Disability Compensation—Many Vietnam War Vets who had “boots on the ground” between January 9, 1962, and May 7, 1975, are assumed to have exposure to Agent Orange (a herbicide used extensively in the war). This exposure presumptively causes a number of illnesses that these veterans now have, such as diabetes and heart disease. The VA provides these vets with compensation and health care benefits.
Burial Expenses— The VA provides some help with burial expenses and a free headstone or marker and burial flag. To learn more about this benefit, please visit https://www.cem.va.gov/pre-need/
Health Insurance for Dependents—CHAMPVA is the VA’s Civilian Health and Medical Program that provides health insurance to the spouses and dependents of permanently and totally disabled veterans. The VA’s website provides more detailed information.
VA Pension with Aid and Attendance—This benefit helps with long-term care costs for older veterans and their spouses. It can help with the cost of caregivers that come into the home, the cost of senior living communities, and the cost of nursing home care. As mentioned earlier, the benefit is a sizable amount, reaching up to $2,169/month for some.
Who is Eligible?
Career and non-career military veterans can qualify for benefits. In general, veterans must have served at least 90 days of active duty and have a discharge that is other than dishonorable to qualify for many benefits. (This requirement extends to 24 months of active duty for veterans who served after 1980.)
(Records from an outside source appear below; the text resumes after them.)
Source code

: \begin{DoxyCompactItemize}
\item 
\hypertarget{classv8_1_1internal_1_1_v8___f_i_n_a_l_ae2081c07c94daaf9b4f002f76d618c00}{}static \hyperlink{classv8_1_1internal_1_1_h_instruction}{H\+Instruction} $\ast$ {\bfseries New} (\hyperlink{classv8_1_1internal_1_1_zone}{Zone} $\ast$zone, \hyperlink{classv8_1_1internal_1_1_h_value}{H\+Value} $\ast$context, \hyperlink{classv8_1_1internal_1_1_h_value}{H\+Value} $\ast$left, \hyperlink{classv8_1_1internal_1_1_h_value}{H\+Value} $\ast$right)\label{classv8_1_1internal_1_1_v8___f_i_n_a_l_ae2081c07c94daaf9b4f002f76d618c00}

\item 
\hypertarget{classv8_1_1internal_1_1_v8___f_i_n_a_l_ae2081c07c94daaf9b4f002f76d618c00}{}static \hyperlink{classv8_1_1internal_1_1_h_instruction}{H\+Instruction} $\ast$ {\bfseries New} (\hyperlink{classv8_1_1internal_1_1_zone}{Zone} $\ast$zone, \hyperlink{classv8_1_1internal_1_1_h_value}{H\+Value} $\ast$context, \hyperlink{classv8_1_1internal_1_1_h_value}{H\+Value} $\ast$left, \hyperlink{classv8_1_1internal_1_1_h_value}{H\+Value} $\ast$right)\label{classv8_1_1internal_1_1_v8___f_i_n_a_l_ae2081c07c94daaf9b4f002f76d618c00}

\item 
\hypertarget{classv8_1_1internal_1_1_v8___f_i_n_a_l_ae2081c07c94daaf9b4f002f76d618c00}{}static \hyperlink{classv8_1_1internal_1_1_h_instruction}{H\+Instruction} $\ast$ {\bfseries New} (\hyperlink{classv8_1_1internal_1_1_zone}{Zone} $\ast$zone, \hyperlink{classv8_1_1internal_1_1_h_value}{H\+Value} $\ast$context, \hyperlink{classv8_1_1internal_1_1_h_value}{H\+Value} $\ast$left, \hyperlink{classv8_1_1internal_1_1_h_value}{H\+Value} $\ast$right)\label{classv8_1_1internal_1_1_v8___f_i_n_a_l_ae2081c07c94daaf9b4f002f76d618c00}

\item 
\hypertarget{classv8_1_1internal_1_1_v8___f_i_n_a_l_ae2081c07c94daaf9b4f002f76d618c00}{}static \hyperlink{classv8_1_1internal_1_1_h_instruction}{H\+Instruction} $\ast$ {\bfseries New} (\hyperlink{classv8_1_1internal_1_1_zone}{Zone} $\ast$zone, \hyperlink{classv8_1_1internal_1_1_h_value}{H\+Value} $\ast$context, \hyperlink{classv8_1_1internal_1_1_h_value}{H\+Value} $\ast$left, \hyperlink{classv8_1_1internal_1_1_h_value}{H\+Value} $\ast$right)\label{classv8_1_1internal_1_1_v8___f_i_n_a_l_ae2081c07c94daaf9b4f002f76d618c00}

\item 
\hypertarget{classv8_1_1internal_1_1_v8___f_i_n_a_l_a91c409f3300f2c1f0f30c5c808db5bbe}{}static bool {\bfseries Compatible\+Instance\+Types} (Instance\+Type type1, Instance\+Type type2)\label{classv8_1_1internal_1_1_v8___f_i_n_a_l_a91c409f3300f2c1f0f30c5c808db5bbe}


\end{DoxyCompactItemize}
Also, non-disabled veterans may use the VA medical system. Non-disabled veterans may have to pay co-pays, and eligibility can be checked here.
To qualify for the VA Pension with Aid and Attendance Benefit, you must be paying for some kind of care, have $123,600 or less in assets (excluding one home and one vehicle), and have served at least one day during wartime while on active duty. The VA has its own definition of income which they utilize in examining an application. Your income for “VA Purposes” is your gross income less your unreimbursed medical expenses (click here for a list of possible medical expenses). There is NO specified income limit for VA pension benefits. If the income for VA Purposes is less than the maximum benefit ($2,169/month for a married couple, $1,830/month for a single veteran, and $1,176 for a surviving spouse), the veteran or surviving spouse is eligible for VA Pension with Aid and Attendance from an income standpoint.
What about the recent changes?
The VA implemented new rules for the VA Pension with Aid and Attendance Benefit (or the Improved Pension) on October 18, 2018.
Asset Requirements: The VA has now set the asset limit at $123,600 for eligibility. This amount includes retirement assets, but excludes a home and a vehicle. If your assets exceed the current VA limits, there are asset planning options that can help you qualify.
Look-Back Period: Prior to these changes, veterans could make last-minute changes, transfer their assets and then immediately apply for benefits. With this new 36-month look-back period, pre-planning for VA benefits is a must.